There has been increased interest driving the use of molecular classification in clinical practice [8] since the PORTEC-3 trial results showed that molecular classification has a strong prognostic value in high-risk EC [9]. Women with p53abn tumours had significantly improved survival rates when treated with adjuvant chemo-radiation therapy, whilst women with POLE-mutated EC had incredibly good prognoses regardless of treatment arm (chemotherapy or chemo-radiation therapy). However, whilst MMRd IHC has been in routine clinical practice in Aotearoa since 2017 (mainly for Lynch syndrome), p53 IHC and POLE testing have not been routinely available.
The pathogenicity of POLE mutations has been confirmed in the most common variants of EC; however, challenges around interpreting novel variants arise when this test is applied to clinical use. Authors Leon-Castillo et al. [10] set out to provide guidance around classifying novel somatic mutations based on a tumour mutation burden (TMB) score, thereby facilitating the implementation of POLE testing. This may not be feasible for clinical use as only hotspot mutations will be investigated.
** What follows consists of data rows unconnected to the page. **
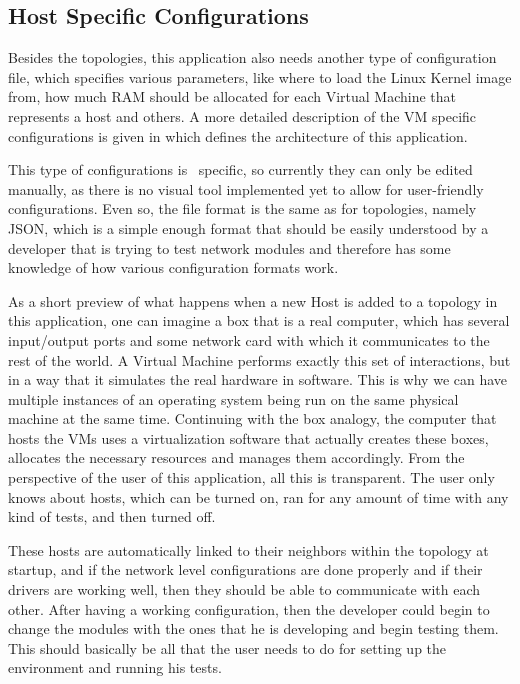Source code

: \subsection{Host Specific Configurations}
\label{sub-sec:host-specific-configurations}

Besides the topologies, this application also needs another type of configuration file, which specifies various parameters, like where to load the Linux Kernel image from, how much RAM should be allocated for each Virtual Machine that represents a host and others.
A more detailed description of the VM specific configurations is given in  which defines the architecture of this application.

This type of configurations is \project\ specific, so currently they can only be edited manually, as there is no visual tool implemented yet to allow for user-friendly configurations.
Even so, the file format is the same as for topologies, namely JSON, which is a simple enough format that should be easily understood by a developer that is trying to test network modules and therefore has some knowledge of how various configuration formats work.

As a short preview of what happens when a new Host is added to a topology in this application, one can imagine a box that is a real computer, which has several input/output ports and some network card with which it communicates to the rest of the world.
A Virtual Machine performs exactly this set of interactions, but in a way that it simulates the real hardware in software.
This is why we can have multiple instances of an operating system being run on the same physical machine at the same time.
Continuing with the box analogy, the computer that hosts the VMs uses a virtualization software that actually creates these boxes, allocates the necessary resources and manages them accordingly.
From the perspective of the user of this application, all this is transparent.
The user only knows about hosts, which can be turned on, ran for any amount of time with any kind of tests, and then turned off.

These hosts are automatically linked to their neighbors within the topology at startup, and if the network level configurations are done properly and if their drivers are working well, then they should be able to communicate with each other.
After having a working configuration, then the developer could begin to change the modules with the ones that he is developing and begin testing them.
This should basically be all that the user needs to do for setting up the environment and running his tests.
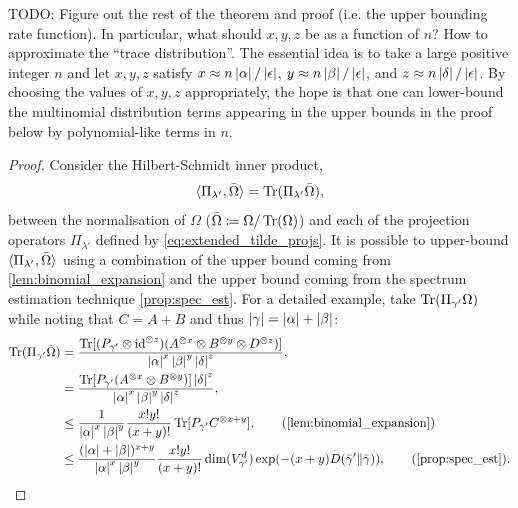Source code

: \documentclass[notitlepage, 10pt]{article}
\begin{document}
{\color{red}
    TODO: Figure out the rest of the theorem and proof (i.e. the upper bounding rate function). In particular, what should $x,y,z$ be as a function of $n$? How to approximate the ``trace distribution''. The essential idea is to take a large positive integer $n$ and let $x,y,z$ satisfy $x \approx n \abs{\alpha}/\abs{\epsilon}$, $y \approx n \abs{\beta}/\abs{\epsilon}$, and $z \approx n \abs{\delta}/\abs{\epsilon}$. By choosing the values of $x,y,z$ appropriately, the hope is that one can lower-bound the multinomial distribution terms appearing in the upper bounds in the proof below by polynomial-like terms in $n$.
}
\begin{proof}
    Consider the Hilbert-Schmidt inner product, 
    \begin{equation}
        \braket{\Pi_{\lambda'}, \bar \Omega} = \Tr(\Pi_{\lambda'} \bar \Omega),
    \end{equation}
    between the normalisation of $\Omega$ ($\bar \Omega \coloneqq \Omega / \Tr(\Omega)$) and each of the projection operators $\Pi_{\lambda'}$ defined by \cref{eq:extended_tilde_projs}.
    It is possible to upper-bound $\braket{\Pi_{\lambda'}, \bar \Omega}$ using a combination of the upper bound coming from \cref{lem:binomial_expansion} and the upper bound coming from the spectrum estimation technique \cref{prop:spec_est}.
    For a detailed example, take $\Tr(\Pi_{\gamma'} \Omega)$ while noting that $C = A+B$ and thus $\abs{\gamma} = \abs{\alpha} + \abs{\beta}$:
    \begin{align}
        \Tr(\Pi_{\gamma'} \bar \Omega)
        &= \frac{\Tr[(P_{\gamma'} \ot \id^{\ot z})(A^{\ot x}\ot B^{\ot y} \ot D^{\ot z})]}{\abs{\alpha}^{x}\abs{\beta}^{y}\abs{\delta}^{z}}, \\
        &= \frac{\Tr[P_{\gamma'}(A^{\ot x}\ot B^{\ot y})]\abs{\delta}^{z}}{\abs{\alpha}^{x}\abs{\beta}^{y}\abs{\delta}^{z}}, \\
        &\leq \frac{1}{\abs{\alpha}^{x}\abs{\beta}^{y}}\frac{x!y!}{(x+y)!}\Tr[P_{\gamma'}C^{\otimes x+y}], \qquad \text{(\cref{lem:binomial_expansion})} \\
        &\leq \frac{(\abs{\alpha}+\abs{\beta})^{x+y}}{\abs{\alpha}^{x}\abs{\beta}^{y}}\frac{x!y!}{(x+y)!}\dim(V_{\gamma'}^{d})\exp(-(x+y)\kl{\bar \gamma'}{\bar \gamma}), \qquad \text{(\cref{prop:spec_est})}.
    \end{align}


\end{proof}
\end{document}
Before changes to patient treatment pathways can be made, we firstly need to understand the molecular profile of EC in Aotearoa and then, secondly, determine whether testing is feasible and relevant. There are no surrogate markers of POLE mutation status; though some researchers have attempted to histologically identify differences in immune components such as tumour infiltrating lymphocytes (TILs) to indicate POLE status (evidence has suggested that an increase in these populations can indeed indicate POLE status) [11,12]. Therefore, this paper aims to pilot the molecular classification of EC in New Zealand women as compared to PORTEC3 data.
2. Materials and Methods
2.1. Cohort
This retrospective study was approved by the Health and Disability Ethics Committee (HDEC 19CEN146). Formalin-fixed paraffin-embedded (FFPE) tissue blocks of 90 ECs diagnosed between 2015 and 2017 were retrieved from a New Zealand tertiary hospital. The inclusion criterion was adenocarcinoma of any histology, and equal samples were sourced from Māori, Pasifika, and NZ–European ethnicities. Curetting/pipelle biopsy samples were prioritised due to their better fixation for IHC and higher clinical relevance; however, if these were not available, a block of the resected primary tumour was chosen. Tumour stage and grade were taken from the diagnosis at the time of resection.
2.2. Molecular Profiling
IHC staining for p53 and MMR proteins (MLH1, MSH2, MSH6 and PMS2) was performed at Southern Community Laboratories (SCL). IHC was performed on the Ventana Benchmark Ultra; the detection system used was a 3-step polymer horseradish peroxidase (HRP) DAB kit (OptiView DAB) from Roche (760–700)—two tests (MSH2 and PMS2) also required tyramide signal amplification (860–099) steps. Heat-induced epitope retrieval was performed using CC1 (950–224), a high-pH Tris-based solution. All antibodies were incubated at 36 degrees Celsius and diluted in Roche antibody diluent ADB250 (F17676Z). All samples were then counter-stained with hematoxylin II (790–2208) and bluing reagent (760–2037) for 4 min each. Antibody clones, dilution and the antigen retrieval method are outlined in Table S1. Being an antibody for research purposes, L1CAM was validated using known positive tissue (such as kidney and colorectal adenocarcinoma, mesothelioma and ovarian serous carcinoma), and optimised for working conditions of high pH antigen retrieval for 56 min and primary antibody incubation for 32 min. In some cases, IHC was repeated on multiple blocks from the same patient as some samples had insufficient staining, possibly due to autolysis (Figure S1).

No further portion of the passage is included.